Find Your Goal is a toolkit that guides you on your journey from goals (Why?) to solutions (How?). But, unlike what we see around us, it helps you make an important step in between: defining when you will be happy with your results (What?).
Find Your Goal
Problems pop up all around us all the time. And we are encouraged to set ambitious goals for ourselves, our projects and our companies. Our usual reflex is to start running and go to solutions that we already know or have heard of from friends.
But it seems a lot more logical to define the actual outcomes we want and let the experts find the solution. This is what Find Your Goals helps you do. It will help any team that’s looking for the right solution to the right question. Some examples:
- Management teams defining strategic or tactical goals and need to convey them to operational departments and team.
- Program and project managers who want to make sure their results are a true answer to the organizations questions.
- Policy makers trying to get to the bottom of societal issues and their most useful and acceptable solutions
- Product development or innovation teams analyzing customers jobs to be done and translating them into requirements.
How can I use Find Your Goal?
Find Your Goal is especially suited to be used by any kind of team at the start of (a new phase in) a project or program or strategic cycle. It uses different types of exercises to provide an interactive way to discuss the true nature of the problems you face or the goals you want to achieve. It then goes on to help you define success: whatever solution we choose, what should it offer us?

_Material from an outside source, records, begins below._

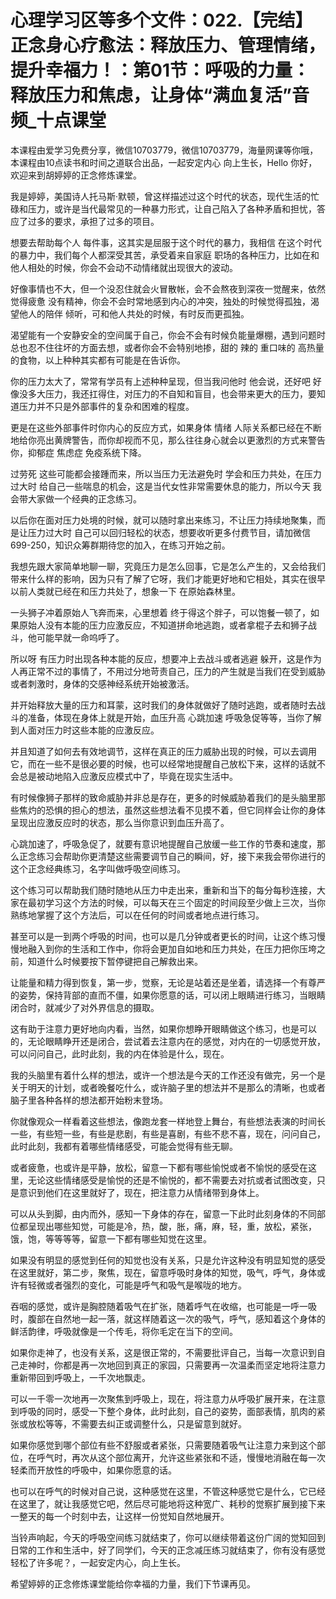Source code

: # 心理学习区等多个文件：022.【完结】正念身心疗愈法：释放压力、管理情绪，提升幸福力！：第01节：呼吸的力量：释放压力和焦虑，让身体“满血复活”音频_十点课堂

本课程由爱学习免费分享，微信10703779，微信10703779，海量网课等你哦，本课程由10点读书和时间之道联合出品，一起安定内心 向上生长，Hello 你好，欢迎来到胡婷婷的正念修炼课堂。

我是婷婷，美国诗人托马斯·默顿，曾这样描述过这个时代的状态，现代生活的忙碌和压力，或许是当代最常见的一种暴力形式，让自己陷入了各种矛盾和担忧，答应了过多的要求，承担了过多的项目。

想要去帮助每个人 每件事，这其实是屈服于这个时代的暴力，我相信 在这个时代的暴力中，我们每个人都深受其苦，承受着来自家庭 职场的各种压力，比如在和他人相处的时候，你会不会动不动情绪就出现很大的波动。

好像事情也不大，但一个没忍住就会火冒散帐，会不会熬夜到深夜一觉醒来，依然觉得疲惫 没有精神，你会不会时常地感到内心的冲突，独处的时候觉得孤独，渴望他人的陪伴 倾听，可和他人共处的时候，有时反而更孤独。

渴望能有一个安静安全的空间属于自己，你会不会有时候负能量爆棚，遇到问题时总也忍不住往坏的方面去想，或者你会不会特别地掺，甜的 辣的 重口味的 高热量的食物，以上种种其实都有可能是在告诉你。

你的压力太大了，常常有学员有上述种种呈现，但当我问他时 他会说，还好吧 好像没多大压力，我还扛得住，对压力的不自知和盲目，也会带来更大的压力，要知道压力并不只是外部事件的复杂和困难的程度。

更是在这些外部事件时你内心的反应方式，如果身体 情绪 人际关系都已经在不断地给你亮出黄牌警告，而你却视而不见，那么往往身心就会以更激烈的方式来警告你，抑郁症 焦虑症 免疫系统下降。

过劳死 这些可能都会接踵而来，所以当压力无法避免时 学会和压力共处，在压力过大时 给自己一些喘息的机会，这是当代女性非常需要休息的能力，所以今天 我会带大家做一个经典的正念练习。

以后你在面对压力处境的时候，就可以随时拿出来练习，不让压力持续地聚集，而是让压力过大时 自己可以回归轻松的状态，想要收听更多付费节目，请加微信 699-250，知识众筹群期待您的加入，在练习开始之前。

我想先跟大家简单地聊一聊，究竟压力是怎么回事，它是怎么产生的，又会给我们带来什么样的影响，因为只有了解了它呀，我们才能更好地和它相处，其实在很早以前人类就已经在和压力共处了，想象一下 在原始森林里。

一头狮子冲着原始人飞奔而来，心里想着 终于得这个胖子，可以饱餐一顿了，如果原始人没有本能的压力应激反应，不知道拼命地逃跑，或者拿棍子去和狮子战斗，他可能早就一命呜呼了。

所以呀 有压力时出现各种本能的反应，想要冲上去战斗或者逃避 躲开，这是作为人再正常不过的事情了，不用过分地苛责自己，压力的产生就是当我们在受到威胁或者刺激时，身体的交感神经系统开始被激活。

并开始释放大量的压力和耳蒙，这时我们的身体就做好了随时逃跑，或者随时去战斗的准备，体现在身体上就是开始，血压升高 心跳加速 呼吸急促等等，当你了解到人面对压力时这些本能的应激反应。

并且知道了如何去有效地调节，这样在真正的压力威胁出现的时候，可以去调用它，而在一些不是很必要的时候，也可以经常地提醒自己放松下来，这样的话就不会总是被动地陷入应激反应模式中了，毕竟在现实生活中。

有时候像狮子那样的致命威胁并非总是存在，更多的时候威胁着我们的是头脑里那些焦灼的恐惧的担心的想法，虽然这些想法看不见摸不着，但它同样会让你的身体呈现出应激反应时的状态，那么当你意识到血压升高了。

心跳加速了，呼吸急促了，就要有意识地提醒自己放缓一些工作的节奏和速度，那么正念练习会帮助你更清楚这些需要调节自己的瞬间，好，接下来我会带你进行的这个正念经典练习，名字叫做呼吸空间练习。

这个练习可以帮助我们随时随地从压力中走出来，重新和当下的每分每秒连接，大家在最初学习这个方法的时候，可以每天在三个固定的时间段至少做上三次，当你熟练地掌握了这个方法后，可以在任何的时间或者地点进行练习。

甚至可以是一到两个呼吸的时间，也可以是几分钟或者更长的时间，让这个练习慢慢地融入到你的生活和工作中，你将会更加自如地和压力共处，在压力把你压垮之前，知道什么时候要按下暂停键把自己解救出来。

让能量和精力得到恢复，第一步，觉察，无论是站着还是坐着，请选择一个有尊严的姿势，保持背部的直而不僵，如果你愿意的话，可以闭上眼睛进行练习，当眼睛闭合时，就减少了对外界信息的摄取。

这有助于注意力更好地向内看，当然，如果你想睁开眼睛做这个练习，也是可以的，无论眼睛睁开还是闭合，尝试着去注意内在的感觉，对内在的一切感觉开放，可以问问自己，此时此刻，我的内在体验是什么，现在。

我的头脑里有着什么样的想法，或许一个想法是今天的工作还没有做完，另一个是关于明天的计划，或者晚餐吃什么，或许脑子里的想法并不是那么的清晰，也或者脑子里各种各样的想法都开始粉末登场。

你就像观众一样看着这些想法，像跑龙套一样地登上舞台，有些想法表演的时间长一些，有些短一些，有些是悲剧，有些是喜剧，有些不悲不喜，现在，问问自己，此时此刻，我都有着哪些情绪感受，可能会觉得有些无聊。

或者疲惫，也或许是平静，放松，留意一下都有哪些愉悦或者不愉悦的感受在这里，无论这些情绪感受是愉悦的还是不愉悦的，都不需要去对抗或者试图改变，只是意识到他们在这里就好了，现在，把注意力从情绪带到身体上。

可以从头到脚，由内而外，感知一下身体的存在，留意一下此时此刻身体的不同部位都呈现出哪些知觉，可能是冷，热，酸，胀，痛，麻，轻，重，放松，紧张，饿，饱，等等等等，留意一下都有哪些知觉在这里。

如果没有明显的感觉到任何的知觉也没有关系，只是允许这种没有明显知觉的感受在这里就好，第二步，聚焦，现在，留意呼吸时身体的知觉，吸气，呼气，身体或许有轻微或者强烈的变化，可能是呼气和吸气是喉咙的地方。

吞咽的感觉，或许是胸腔随着吸气在扩张，随着呼气在收缩，也可能是一呼一吸时，腹部在自然地一起一落，就这样随着这一次的吸气，呼气，感知着这个身体的鲜活韵律，呼吸就像是一个传毛，将你毛定在当下的空间。

如果你走神了，也没有关系，这是很正常的，不需要批评自己，当每一次意识到自己走神时，你都是再一次地回到真正的家园，只需要再一次温柔而坚定地将注意力重新带回到呼吸上，一千次地飘走。

可以一千零一次地再一次聚焦到呼吸上，现在，将注意力从呼吸扩展开来，在注意到呼吸的同时，感受一下整个身体，此时此刻，自己的姿势，面部表情，肌肉的紧张或放松等等，不需要去纠正或调整什么，只是留意到就好。

如果你感觉到哪个部位有些不舒服或者紧张，只需要随着吸气让注意力来到这个部位，在呼气时，再次从这个部位离开，允许这些紧张和不适，慢慢地消融在每一次轻柔而开放性的呼吸中，如果你愿意的话。

也可以在呼气的时候对自己说，这种感觉在这里，不管这种感觉它是什么，它已经在这里了，就让我感觉它吧，然后尽可能地将这种宽广、耗秒的觉察扩展到接下来一整天的每一个时刻中去，让这样一份觉知自然地展开。

当铃声响起，今天的呼吸空间练习就结束了，你可以继续带着这份广阔的觉知回到日常的工作和生活中，好了同学们，今天的正念减压练习就结束了，你有没有感觉轻松了许多呢？，一起安定内心，向上生长。

希望婷婷的正念修炼课堂能给你幸福的力量，我们下节课再见。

Based on that, you can let experts do their work, secure in the knowledge that they know what is required of them.
Revisiting Find Your Goal later in your process will help you check if your initial choices stand up to new circumstances.
What outcomes can I expect?
Find Your Goals will create a clear vision across your planning cycle:
- What are the truly important goals and problems we face? Why are these so important?
- When will we be satisfied with results? What should our solutions achieve and how will we know they truly did?
- What solutions will we choose? How will we achieve our goals?
How does it benefit me?
Building in the second step to your process will force decisionmakers to stay away from operational choices and limit themselves to the strategic or tactical level where they belong. At the same time, they are required to give very specific guidelines concerning the outcomes of the work.
Operational expert can use these guidelines to do what they know best. They can take responsibility for their own work, instead of being told how to do their job.